## WORK TO COMPLETE
When a line of the entries below contains "const", it counts once; state how many such lines there are and nothing else.

Saved data entries:
[Start of section]

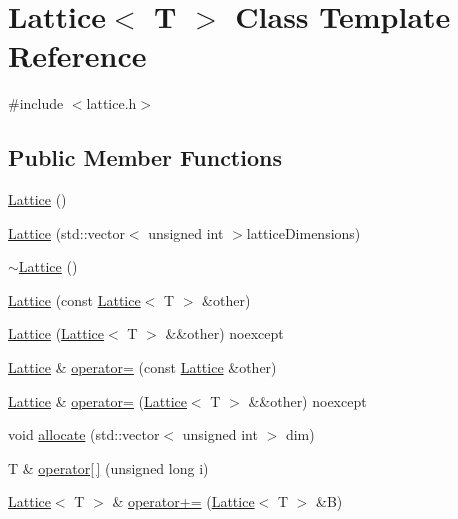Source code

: \hypertarget{class_lattice}{}\section{Lattice$<$ T $>$ Class Template Reference}
\label{class_lattice}


{\ttfamily \#include $<$lattice.\+h$>$}

\subsection*{Public Member Functions}
\begin{DoxyCompactItemize}
\item 
\mbox{\hyperlink{class_lattice_ac32e6300cc5ebc246a060cd67d99f370}{Lattice}} ()
\item 
\mbox{\hyperlink{class_lattice_a0c212e4f17842acee8697ce79eef3dff}{Lattice}} (std\+::vector$<$ unsigned int $>$lattice\+Dimensions)
\item 
\mbox{\hyperlink{class_lattice_a006bd75dd4c599fe17f8ca7e96413487}{$\sim$\+Lattice}} ()
\item 
\mbox{\hyperlink{class_lattice_a74cc98beb36f76dcfa27535e43528d57}{Lattice}} (const \mbox{\hyperlink{class_lattice}{Lattice}}$<$ T $>$ \&other)
\item 
\mbox{\hyperlink{class_lattice_ad2826da8e42dcaea917b9a2e50ca1ca2}{Lattice}} (\mbox{\hyperlink{class_lattice}{Lattice}}$<$ T $>$ \&\&other) noexcept
\item 
\mbox{\hyperlink{class_lattice}{Lattice}} \& \mbox{\hyperlink{class_lattice_acc09c6b9abeafc6b735c3b95d8537edf}{operator=}} (const \mbox{\hyperlink{class_lattice}{Lattice}} \&other)
\item 
\mbox{\hyperlink{class_lattice}{Lattice}} \& \mbox{\hyperlink{class_lattice_a29505c3ad95dc2695401c049cc34ba62}{operator=}} (\mbox{\hyperlink{class_lattice}{Lattice}}$<$ T $>$ \&\&other) noexcept
\item 
void \mbox{\hyperlink{class_lattice_a5b4e162f06f7b4b90b4a9335ed2aabb5}{allocate}} (std\+::vector$<$ unsigned int $>$ dim)
\item 
T \& \mbox{\hyperlink{class_lattice_ab7d585cf03c540d70ff91a58facbdef5}{operator\mbox{[}$\,$\mbox{]}}} (unsigned long i)
\item 
\mbox{\hyperlink{class_lattice}{Lattice}}$<$ T $>$ \& \mbox{\hyperlink{class_lattice_aa5eb9113987a4a411cd57245d591a458}{operator+=}} (\mbox{\hyperlink{class_lattice}{Lattice}}$<$ T $>$ \&B)
\item 

\end{DoxyCompactItemize}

[End of section]

## EXERCISE RESPONSE
2